LISTED RECORDS —
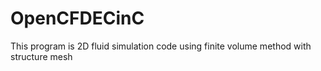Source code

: # OpenCFDECinC
This program is 2D fluid simulation code using finite volume method with structure mesh
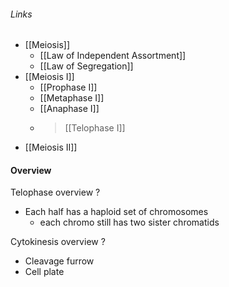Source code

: ###### Links
- [[Meiosis]]
	- [[Law of Independent Assortment]]
	- [[Law of Segregation]]
- [[Meiosis I]]
	- [[Prophase I]]
	- [[Metaphase I]]
	- [[Anaphase I]]
	- > [[Telophase I]]
- [[Meiosis II]]

#### Overview
Telophase overview
?
- Each half has a haploid set of chromosomes
	- each chromo still has two sister chromatids

Cytokinesis overview
?
- Cleavage furrow
- Cell plate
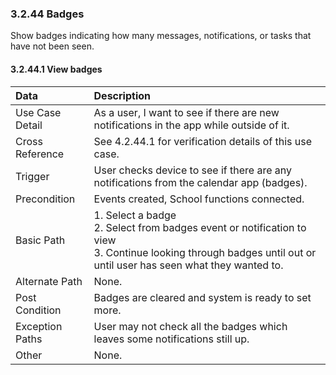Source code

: ### 3.2.44 Badges

Show badges indicating how many messages, notifications, or tasks that have not been seen.

#### 3.2.44.1 View badges

| Data          | Description |
|:--------------| :--------------|
|Use Case Detail| As a user, I want to see if there are new notifications in the app while outside of it.|
|Cross Reference | See 4.2.44.1 for verification details of this use case.| 
|Trigger        | User checks device to see if there are any notifications from the calendar app (badges).|
|Precondition   | Events created, School functions connected.|
|Basic Path     | 1. Select a badge <br/>2. Select from badges event or notification to view <br/>3. Continue looking through badges until out or until user has seen what they wanted to.<br/>|
|Alternate Path |None.| 
|Post Condition | Badges are cleared and system is ready to set more.|
|Exception Paths| User may not check all the badges which leaves some notifications still up.|
|Other          |None.|

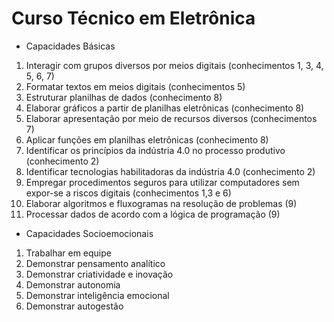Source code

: # Curso Técnico em Eletrônica

- Capacidades Básicas

1. Interagir com grupos diversos por meios
digitais (conhecimentos 1, 3, 4, 5, 6, 7)
2. Formatar textos em meios digitais
(conhecimentos 5)
3. Estruturar planilhas de dados
(conhecimento 8)
4. Elaborar gráficos a partir de planilhas
eletrônicas (conhecimento 8)
5. Elaborar apresentação por meio de
recursos diversos (conhecimentos 7)
6. Aplicar funções em planilhas eletrônicas
(conhecimento 8)
7. Identificar os princípios da indústria 4.0 no
processo produtivo (conhecimento 2)
8. Identificar tecnologias habilitadoras da
indústria 4.0 (conhecimento 2)
9. Empregar procedimentos seguros para
utilizar computadores sem expor-se a
riscos digitais (conhecimentos 1,3 e 6)
10. Elaborar algoritmos e fluxogramas na
resolução de problemas (9)
11. Processar dados de acordo com a lógica
de programação (9)

- Capacidades Socioemocionais
1. Trabalhar em equipe
2. Demonstrar pensamento analítico
3. Demonstrar criatividade e inovação
4. Demonstrar autonomia
5. Demonstrar inteligência emocional
6. Demonstrar autogestão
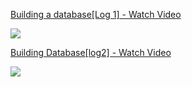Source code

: <div>
    <a href="https://www.loom.com/share/058f2c9ec9a24cae9b0afc932ea76903">
      <p>Building a database[Log 1] - Watch Video</p>
    </a>
    <a href="https://www.loom.com/share/058f2c9ec9a24cae9b0afc932ea76903">
      <img style="max-width:300px;" src="https://cdn.loom.com/sessions/thumbnails/058f2c9ec9a24cae9b0afc932ea76903-with-play.gif">
    </a>
  </div>

<div>
    <a href="https://www.loom.com/share/b0af5ca4e5e2433aae139248d4adff8d">
      <p>Building Database[log2] - Watch Video</p>
    </a>
    <a href="https://www.loom.com/share/b0af5ca4e5e2433aae139248d4adff8d">
      <img style="max-width:300px;" src="https://cdn.loom.com/sessions/thumbnails/b0af5ca4e5e2433aae139248d4adff8d-with-play.gif">
    </a>
  </div>
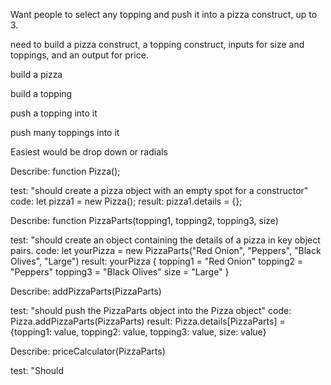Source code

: Want people to select any topping and push it into a pizza construct, up to 3.

need to build a pizza construct, a topping construct, inputs for size and toppings, and an output for price.

build a pizza

build a topping

push a topping into it

push many toppings into it

Easiest would be drop down or radials

Describe: function Pizza();

test: "should create a pizza object with an empty spot for a constructor"
code: let pizza1 = new Pizza();
result: pizza1.details = {};


Describe: function PizzaParts(topping1, topping2, topping3, size)

test: "should create an object containing the details of a pizza in key object pairs.
code: let yourPizza = new PizzaParts("Red Onion", "Peppers", "Black Olives", "Large")
result: yourPizza {
  topping1 = "Red Onion"
  topping2 = "Peppers"
  topping3 = "Black Olives"
  size = "Large"
}


Describe: addPizzaParts(PizzaParts)

test: "should push the PizzaParts object into the Pizza object"
code: Pizza.addPizzaParts(PizzaParts)
result: Pizza.details[PizzaParts] = {topping1: value, topping2: value, topping3: value, size: value}


Describe: priceCalculator(PizzaParts)

test: "Should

INSTRUCTIONS FOR THE TASK —
Copy each line of the records containing the string "toppings".

ANSWER FOR THE TASK —
need to build a pizza construct, a topping construct, inputs for size and toppings, and an output for price.
push many toppings into it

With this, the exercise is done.